Computations on general-purpose registers ((a), (b), (d)) doesn't require any privileges.
Input/output requires privileges, to access a peripheral or to communicate with the part of the system that manages files. So (c) does generally require going to kernel mode. It's possible for some
printf calls to remain entirely within the calling process, for example if output is buffered and the output of this call is going entirely inside the buffer. But in general a
printf call does need to do actual I/O and thus does need a transition to kernel mode.
A processor does not really “have more than one process executing at the same time”. The processor alternates between executing different processes, but at a given point in time, it's only executing one process (or it's in kernel mode). On a multiprocessor machine, each processor¹ executes one process at a given time, but the different processors can be executing different processes. While a process is executing, it can access the general-purpose registers directly. It doesn't need the kernel for that. (And how would it ask the kernel, anyway?

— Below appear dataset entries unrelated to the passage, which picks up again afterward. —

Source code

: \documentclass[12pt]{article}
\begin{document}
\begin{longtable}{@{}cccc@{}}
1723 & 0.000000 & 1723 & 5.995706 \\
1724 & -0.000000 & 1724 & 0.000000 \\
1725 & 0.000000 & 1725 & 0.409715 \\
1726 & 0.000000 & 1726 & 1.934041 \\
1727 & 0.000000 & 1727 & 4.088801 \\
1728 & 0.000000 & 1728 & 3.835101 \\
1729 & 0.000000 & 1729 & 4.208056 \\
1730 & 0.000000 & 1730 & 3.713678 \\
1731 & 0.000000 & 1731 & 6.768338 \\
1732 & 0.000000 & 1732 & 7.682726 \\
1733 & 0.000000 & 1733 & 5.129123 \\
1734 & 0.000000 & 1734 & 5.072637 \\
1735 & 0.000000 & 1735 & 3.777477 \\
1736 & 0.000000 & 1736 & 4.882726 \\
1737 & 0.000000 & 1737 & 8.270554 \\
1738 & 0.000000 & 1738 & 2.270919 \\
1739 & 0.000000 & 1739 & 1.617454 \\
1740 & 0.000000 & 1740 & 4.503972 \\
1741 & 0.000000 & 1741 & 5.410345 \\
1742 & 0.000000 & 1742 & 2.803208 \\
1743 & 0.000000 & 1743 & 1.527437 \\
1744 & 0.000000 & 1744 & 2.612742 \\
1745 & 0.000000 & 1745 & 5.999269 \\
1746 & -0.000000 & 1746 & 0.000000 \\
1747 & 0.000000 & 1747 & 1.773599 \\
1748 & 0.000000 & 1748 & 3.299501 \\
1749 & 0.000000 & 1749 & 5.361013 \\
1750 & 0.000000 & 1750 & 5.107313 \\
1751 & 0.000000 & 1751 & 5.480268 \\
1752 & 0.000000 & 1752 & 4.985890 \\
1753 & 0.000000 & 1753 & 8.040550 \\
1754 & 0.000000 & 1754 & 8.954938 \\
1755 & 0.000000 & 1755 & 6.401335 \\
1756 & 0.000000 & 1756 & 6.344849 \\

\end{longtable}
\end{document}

A process communicates with the kernel by placing the parameters of a system call in general-purpose registers and then invoking the system call instruction.)
Processes execute code as if the other processes didn't exist. When the kernel decides to switch to another process, it suspends the running process and unsuspends the process that it wants to run next. Part of this suspension mechanism is to save the values of the general-purpose registers into a dedicated memory area that belongs to the process that is being suspended. There is one such register store for each process². Part of the unsuspension mechanism is to restore the registers of the process that is being unsuspended. When a process is unsuspended, it keeps running where it left off, with the same values in registers as when it was suspended. This suspension/unsuspension mechanism is called a context switch.
A process never overwrites the registers used by another process because only the currently running process's register values are in the processor registers. The other processes' register values are in their register store. There has to be a context switch to change which process's register values are in the processor registers.
Switching between processes does not involve semaphores. It's the other way round: in order to use semaphores to synchronize between different processes, the processes need to call the kernel.
¹ Each core, each thread — whatever you call the single-threaded processing unit.
² More generally, for each kernel thread.